METADATA DRIVEN INTEGRATED STATISTICAL DATA PROCESSING AND DISSEMINATION SYSTEM

By Karlis Zeila

Central Statistical Bureau of Latvia

Abstract

The aim of this report is to introduce participants with the experience gained within the process of the development and implementation of the new generation statistical data processing system, which integrates several subsystems, and is metadata driven.

The new system in accordance with Central Statistical Bureau (CSB) IT Strategy is developed as centralized metadata driven data processing system, where all data and metadata is stored in corporate data warehouse. The new approach is to unite what logically belongs together by using advanced IT tools, to ensure the rationalizing, standardization and integration of the statistical data production processes. This in practice means movement from classic stovepipe to process oriented data processing approach.

System integration is based on direct use of the Business Register data in case of Business statistics surveys data processing. Registers module of the system foreseen exploitation of several different statistical registers. Most of the system software modules are connected with the Registers module.
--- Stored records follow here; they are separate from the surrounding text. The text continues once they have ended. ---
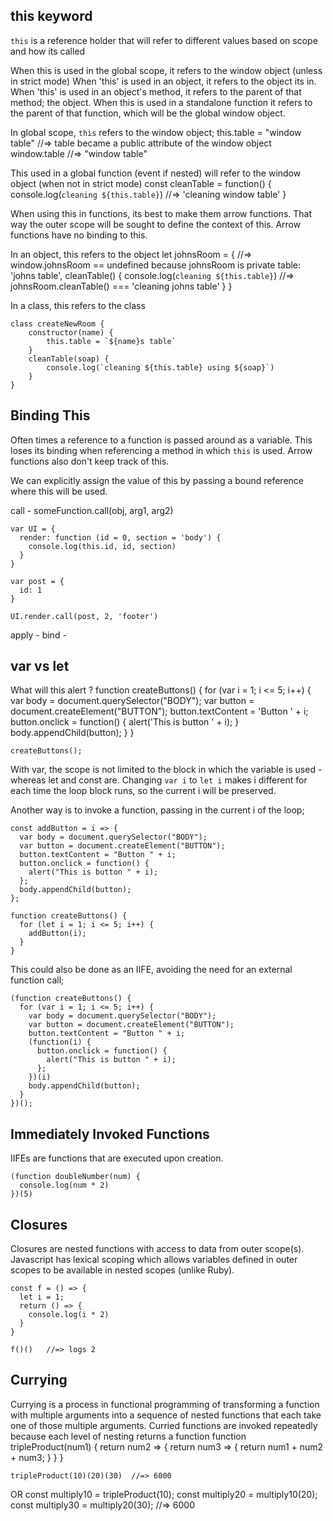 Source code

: 
## this keyword
`this` is a reference holder that will refer to different values based on scope and how its called

When this is used in the global scope, it refers to the window object (unless in strict mode)
When 'this' is used in an object, it refers to the object its in.
When 'this' is used in an object's method, it refers to the parent of that method; the object.
When this is used in a standalone function it refers to the parent of that function, which will be the global window object. 

In global scope, `this` refers to the window object;
    this.table = "window table"   //=> table became a public attribute of the window object
    window.table  //=> "window table" 

This used in a global function (event if nested) will refer to the window object (when not in strict mode)
    const cleanTable = function() {
        console.log(`cleaning ${this.table}`)    //=> 'cleaning window table'
    }

When using this in functions, its best to make them arrow functions. That way the outer scope will be sought to define the context of this. Arrow functions have no binding to this. 

In an object, this refers to the object
    let johnsRoom = {    //=> window.johnsRoom == undefined because johnsRoom is private
      table: 'johns table',
      cleanTable() {
        console.log(`cleaning ${this.table}`)   //=> johnsRoom.cleanTable() === 'cleaning johns table'
      }
    }

In a class, this refers to the class  

    class createNewRoom {
        constructor(name) {
            this.table = `${name}s table`
        }
        cleanTable(soap) {
            console.log(`cleaning ${this.table} using ${soap}`)
        }
    }

## Binding This

Often times a reference to a function is passed around as a variable. This loses its binding when referencing a method in which `this` is used. Arrow functions also don't keep track of this. 

We can explicitly assign the value of this by passing a bound reference where this will be used.

call - someFunction.call(obj, arg1, arg2)

    var UI = {
      render: function (id = 0, section = 'body') {
        console.log(this.id, id, section)
      }
    }

    var post = {
      id: 1
    }

    UI.render.call(post, 2, 'footer')

apply - 
bind - 

## var vs let

What will this alert ?
    function createButtons() {
      for (var i = 1; i <= 5; i++) {
        var body = document.querySelector("BODY");
        var button = document.createElement("BUTTON");
        button.textContent = 'Button ' + i;
        button.onclick = function() {
              alert('This is button ' + i);
        }
        body.appendChild(button);
      }
    }

    createButtons();

With var, the scope is not limited to the block in which the variable is used - whereas let and const are. Changing `var i` to `let i` makes i different for each time the loop block runs, so the current i will be preserved. 

Another way is to invoke a function, passing in the current i of the loop;

    const addButton = i => {
      var body = document.querySelector("BODY");
      var button = document.createElement("BUTTON");
      button.textContent = "Button " + i;
      button.onclick = function() {
        alert("This is button " + i);
      };
      body.appendChild(button);
    };

    function createButtons() {
      for (let i = 1; i <= 5; i++) {
        addButton(i);
      }
    }

This could also be done as an IIFE, avoiding the need for an external function call;

    (function createButtons() {
      for (var i = 1; i <= 5; i++) {
        var body = document.querySelector("BODY");
        var button = document.createElement("BUTTON");
        button.textContent = "Button " + i;
        (function(i) {
          button.onclick = function() {
            alert("This is button " + i);
          };
        })(i)
        body.appendChild(button);
      }
    })();



## Immediately Invoked Functions
IIFEs are functions that are executed upon creation. 

    (function doubleNumber(num) {
      console.log(num * 2)
    })(5)

## Closures
Closures are nested functions with access to data from outer scope(s). Javascript has lexical scoping which allows variables defined in outer scopes to be available in nested scopes (unlike Ruby). 

    const f = () => {
      let i = 1;
      return () => {
        console.log(i * 2)
      }
    }

    f()()   //=> logs 2

## Currying 
Currying is a process in functional programming of transforming a function with multiple arguments into a sequence of nested functions that each take one of those multiple arguments.
Curried functions are invoked repeatedly because each level of nesting returns a function
    function tripleProduct(num1) {
      return num2 => {
        return num3 => {
          return num1 + num2 + num3;
        }
      }
    }

    tripleProduct(10)(20)(30)  //=> 6000
OR
    const multiply10 = tripleProduct(10);
    const multiply20 = multiply10(20);
    const multiply30 = multiply20(30);  //=> 6000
All System software modules are connected with the Core Metadata module.

System is modular and consists of 10 software modules, which are covering and to supporting all phases of the statistical data processing.
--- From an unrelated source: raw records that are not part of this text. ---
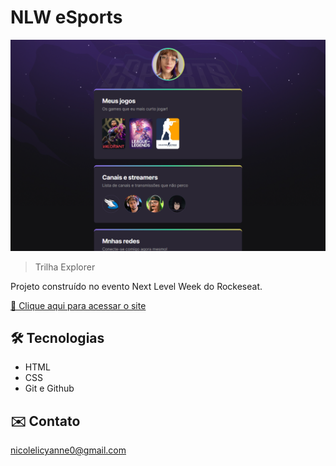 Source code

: # NLW eSports 

![preview](./.github/preview.png)

> Trilha Explorer

Projeto construído no evento Next Level Week do Rockeseat.

[🔗 Clique aqui para acessar o site](https://strawnico.github.io/nlw-esports-explorer/)

## 🛠️ Tecnologias 

- HTML
- CSS
- Git e Github

## ✉️ Contato

nicolelicyanne0@gmail.com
The main conclusions gained within the system development and implementation process are listed at the end of this report.

1.INTRODUCTION

Production of high quality statistics is impossible without wide use of newest solutions of information technologies. Therefore CSB of Latvia has set the goal to create a modern, effectively working IT infrastructure which provides convenient, fast and safe collection, processing, storage, analysis and dissemination of statistical data taking into account the requirements of information society.
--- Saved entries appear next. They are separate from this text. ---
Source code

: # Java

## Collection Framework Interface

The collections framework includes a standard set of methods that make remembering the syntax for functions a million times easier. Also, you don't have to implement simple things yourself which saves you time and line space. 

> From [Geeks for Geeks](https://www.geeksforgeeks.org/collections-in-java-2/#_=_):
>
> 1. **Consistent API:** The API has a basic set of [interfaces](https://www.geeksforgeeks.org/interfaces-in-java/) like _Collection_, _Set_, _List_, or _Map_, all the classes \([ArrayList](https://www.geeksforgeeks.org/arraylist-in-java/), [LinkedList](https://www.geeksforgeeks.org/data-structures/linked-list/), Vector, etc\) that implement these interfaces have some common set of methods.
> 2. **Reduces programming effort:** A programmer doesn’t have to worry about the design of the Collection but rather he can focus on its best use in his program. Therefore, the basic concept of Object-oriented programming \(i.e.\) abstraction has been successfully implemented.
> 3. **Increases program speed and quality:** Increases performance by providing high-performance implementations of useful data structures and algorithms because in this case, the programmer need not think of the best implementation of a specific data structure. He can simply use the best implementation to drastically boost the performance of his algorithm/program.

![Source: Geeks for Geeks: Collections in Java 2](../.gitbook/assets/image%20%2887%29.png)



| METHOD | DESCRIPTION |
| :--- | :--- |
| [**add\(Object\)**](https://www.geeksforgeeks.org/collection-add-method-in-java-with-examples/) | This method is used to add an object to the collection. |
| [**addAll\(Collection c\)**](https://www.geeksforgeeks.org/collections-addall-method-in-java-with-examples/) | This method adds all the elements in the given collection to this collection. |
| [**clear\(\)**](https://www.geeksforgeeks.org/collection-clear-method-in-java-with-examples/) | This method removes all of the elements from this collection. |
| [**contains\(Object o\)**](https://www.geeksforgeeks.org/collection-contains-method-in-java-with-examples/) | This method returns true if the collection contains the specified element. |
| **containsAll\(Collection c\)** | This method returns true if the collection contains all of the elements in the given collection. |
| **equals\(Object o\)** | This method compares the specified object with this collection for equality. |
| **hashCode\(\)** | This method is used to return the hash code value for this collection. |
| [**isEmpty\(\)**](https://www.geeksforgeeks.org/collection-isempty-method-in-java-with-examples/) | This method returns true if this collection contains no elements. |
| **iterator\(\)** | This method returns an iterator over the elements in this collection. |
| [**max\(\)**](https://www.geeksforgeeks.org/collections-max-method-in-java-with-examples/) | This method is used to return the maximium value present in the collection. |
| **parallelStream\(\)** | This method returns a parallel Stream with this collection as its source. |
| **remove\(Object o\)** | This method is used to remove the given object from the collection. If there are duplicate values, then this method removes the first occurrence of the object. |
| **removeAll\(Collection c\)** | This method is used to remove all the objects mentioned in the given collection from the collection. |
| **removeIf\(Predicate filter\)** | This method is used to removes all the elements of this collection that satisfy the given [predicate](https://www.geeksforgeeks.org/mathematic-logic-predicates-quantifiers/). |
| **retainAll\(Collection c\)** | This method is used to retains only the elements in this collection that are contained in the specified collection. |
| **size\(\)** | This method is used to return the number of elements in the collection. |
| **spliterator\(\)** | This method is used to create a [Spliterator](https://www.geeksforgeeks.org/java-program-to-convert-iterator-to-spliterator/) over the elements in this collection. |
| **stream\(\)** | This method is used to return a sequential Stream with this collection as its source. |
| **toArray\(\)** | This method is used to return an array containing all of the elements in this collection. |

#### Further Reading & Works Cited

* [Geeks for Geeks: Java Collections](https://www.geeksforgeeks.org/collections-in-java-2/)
In development of new data processing system, applications or subsystems, make use of metadata, as well as key management elements, ensuring thus a maximally end-user-friendly working environment where there will be no need to reprogram the processes in cases of recurrent changes.

Centralisation of data collection and entry procedures was the starting point of gradual transition towards process-oriented data processing approach at the CSB of Latvia.

The main business and information technology (IT) improvement objectives, that the CSB intended to achieve was as follows:

-Increase efficiency of the main process at CSB, production of statistical information;

-Increase the quality of the statistical information produced;

-Improve processes of statistical data analysis;

-Modernise and increase the quality of data dissemination;

-Avoid hard code programming via standardisation of procedures and use of metadata within the statistical data processing.

2.TECHNICAL PLATFORMS AND USED STANDARD SOFTWARE

The proposed system is in line with the CSB IT strategy, existing computer and network infrastructure utilized.

The Microsoft SQL Server 2000 handles system databases. All applications comply with the client/server technology model, where data processing performed mostly on server side. Client software applications are developed using Microsoft Access 2000. Other components of Microsoft Office 2000 are used as well. For multidimensional statistical data analysis is used Microsoft OLAP technology, which was tested with positive results, for example, in Statistics Netherlands.

As the tool for data dissemination was chosen product PC-AXIS developed by Statistics Sweden, which is widely used in different statistical organizations in different countries.

To date System is operating on the servers connected in asymmetric cluster consisting of:

  • ProLiant DL760 with 4 (Pentium III Xeon 900 MHz) processors and 8 Gb RAM;
  • ProLiant 8000 with 2 processors (Pentium III Xeon 550 MHz) and 8 Gb RAM;
  • Storage Works RAID Array 4000 with 8 disks of 36 Gb, 10 000 rpm.

Cluster system with workstations is connected within LAN Fast Ethernet 1Gbit base 100Mbit per sec.

Types of workstations used are Pentiums II to IV with required RAM not less than 128 Mb equipped with OS MS Windows 95 (better MS W-2000) and MS Office 2000.

To date with System are working ~200 users in CSB central office and more than 60 remote workstations in regional data collection and processing centres connected on-line.

3.SYSTEM ARCHITECTURE

As the result of analysis of the statistical processes and data flows within the feasibility study period it was found, that most of statistical surveys have the same main steps of data processing starting with survey design and ending with statistical data dissemination. And statistics production workflow in CSB of Latvia could be standardised on the first step for the production of Business statistics as it is shown below in the figure 1.

As the theoretical basis for system architecture was taken invited paper from Meeting on the Management of Statistical Information Technology (Geneva, Switzerland, 15-17 February 1999) “An information systems architecture for national and international statistical organizations” prepared by Mr Bo Sundgren, Statistics Sweeden.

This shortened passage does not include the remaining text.